By Kemper Crabb
Christians have always seen parts of the Creation as symbols of God. Well they should, since the Bible teaches that this was one of the reasons God made the world: to reveal Himself to men.(On Reliquarium: Part Two)We can see this in places like Romans 1:18-20 -
18 For the wrath of God is revealed from heaven against all ungodliness and unrighteousness of men, who suppress the truth in unrighteousness, 19 because what may be known of God is manifest in them, for God has shown it to them. 20 For since the creation of the world His invisible attributes are clearly seen, being understood by the things that are made, even His eternal power and Godhead, so that they are without excuse…
and Psalm 19:1-4 –
1 The heavens declare the glory of God;
And the firmament shows His handiwork.
Day unto day utters speech,
And night unto night reveals knowledge.
There is no speech nor language
Where their voice is not heard.
Their line has gone out through all the earth,
And their words to the end of the world…
A realization that God has made the things that exist precisely in order to symbolize and reveal Himself causes believers to see the world differently, and parts of the world, especially parts that are important to their faith, become loci of devotion, things whose very existence act as reminders of, and engagements with, the Presence of God.
In the Middle Ages in Europe, especially since most people were illiterate, relics (articles of clothing or other possessions, or even the remains of those of holy life who had died in the Faith) became such focuses of devotion, reminders that God was real and worked in the lives of believers not just in the long-ago Biblical times, but also in the present life and ongoing experiences of Christians still living.

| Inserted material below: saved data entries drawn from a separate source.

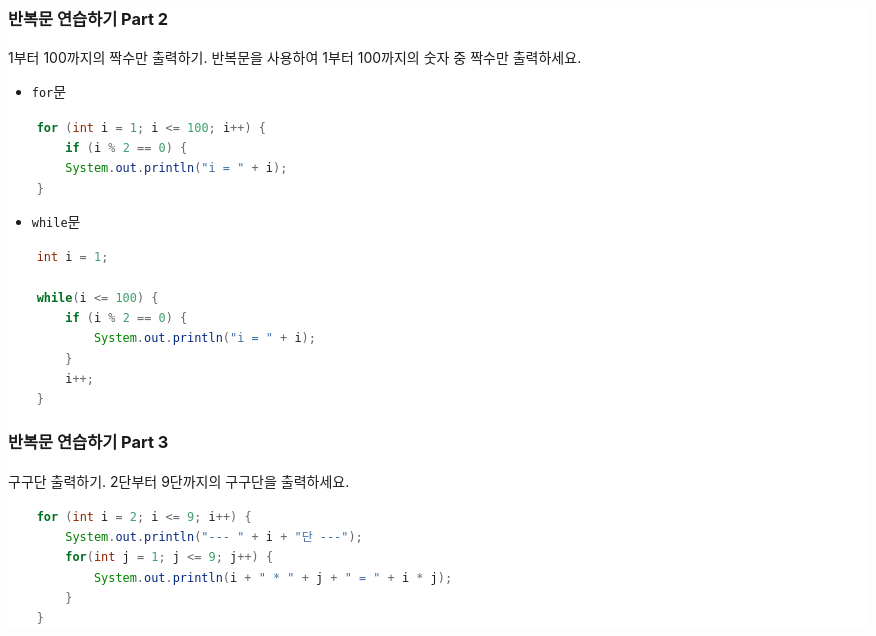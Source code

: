 
### 반복문 연습하기 Part 2
1부터 100까지의 짝수만 출력하기.
반복문을 사용하여 1부터 100까지의 숫자 중 짝수만 출력하세요.


* `for`문
```java
	for (int i = 1; i <= 100; i++) {
		if (i % 2 == 0) {
		System.out.println("i = " + i);
	}
```

* `while`문
```java
	int i = 1;
    
	while(i <= 100) {
		if (i % 2 == 0) {
			System.out.println("i = " + i);
		}
		i++;
	}
```


### 반복문 연습하기 Part 3
구구단 출력하기.
2단부터 9단까지의 구구단을 출력하세요.
```java
	for (int i = 2; i <= 9; i++) {
		System.out.println("--- " + i + "단 ---");
		for(int j = 1; j <= 9; j++) {
			System.out.println(i + " * " + j + " = " + i * j);
		}
	}
```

These relics were frequently kept in caskets or containers known as reliquaries, to preserve and simultaneously reveal these relics to believers across time.
With the advent of the Reformation, however, came a change in attitude amongst the Protestants in reaction to what they considered to be a far-too-deeply-developed devotion to these objects, and they deliberately distanced themselves from what they saw as a form of devotion that was an intrinsic part of what they were seeking to reform (Reformation, right?).
People being what they are, however, and the world being exactly what Scripture says it is, that vacuum of secondary objects of devotion was soon filled with creations more suited to the aims and goals of the Reformation: hymns.
In the Medieval Church, the laity, the non-clerical worshippers, didn’t sing in the services in church. That was a task done by either clerics (priests or monks or other ordained ministers) or by other specially-trained lesser clerics. The people simply listened.
Part of the reform wrought by the Protestants was a restoration of worship in song by the congregation as well as the ministers and choir. The Reformation brought a spate of composing hymnists who labored to write songs suited for congregational worship, hymns which both celebrated God and His Works and which also taught Biblical doctrine in forms both accessible to worshippers in their native tongues (prior to this, all songs were in Latin, which very few understood) and which were memorable melodically and lyrically.
These were songs even the illiterate could learn and utilize themselves in God’s worship (though the Reformers labored mightily to educate their people to read, as well). As ongoing, regular elements of believer’s worship, elements which allowed them to become integral parts of public worship, these hymns themselves soon became objects through which the Protestants could focus their devotion, and the hymns filled the space in life formerly occupied by relics.
The hymns were, for Protestant believers, the new relics, new, highly accessible portals and foci through which their devotion and worship of God could be evoked and poured.
In light of all this, it occurred to me that a collection of such post-Reformation hymns would itself be a kind of reliquary, a reliquary of hymns. In Latin, the word is reliquarium. This is the origin of the title of my collection of performed hymns: Reliquarium.